Source data
────────────────

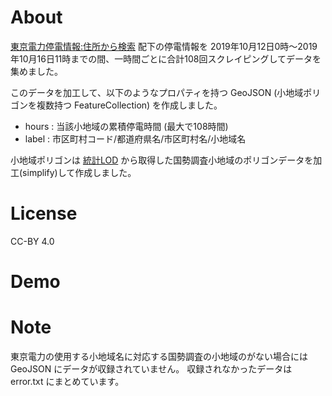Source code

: # About

[東京電力停電情報:住所から検索](http://teideninfo.tepco.co.jp/html/00000000000.html) 配下の停電情報を
2019年10月12日0時～2019年10月16日11時までの間、一時間ごとに合計108回スクレイピングしてデータを集めました。

このデータを加工して、以下のようなプロパティを持つ GeoJSON (小地域ポリゴンを複数持つ FeatureCollection) を作成しました。

- hours : 当該小地域の累積停電時間 (最大で108時間)
- label : 市区町村コード/都道府県名/市区町村名/小地域名

小地域ポリゴンは [統計LOD](http://data.e-stat.go.jp/lodw/) から取得した国勢調査小地域のポリゴンデータを加工(simplify)して作成しました。

# License

CC-BY 4.0

# Demo



# Note

東京電力の使用する小地域名に対応する国勢調査の小地域のがない場合には GeoJSON にデータが収録されていません。
収録されなかったデータは error.txt にまとめています。

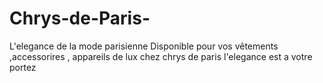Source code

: # Chrys-de-Paris-
L'elegance de la mode parisienne 
Disponible pour vos vêtements ,accessorires , appareils de lux 
chez chrys de paris l'elegance est a votre portez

────────────────

Run a filter over the data above and keep each line that contains the word "elegance".

§ **Finished exercise**:
L'elegance de la mode parisienne 
chez chrys de paris l'elegance est a votre portez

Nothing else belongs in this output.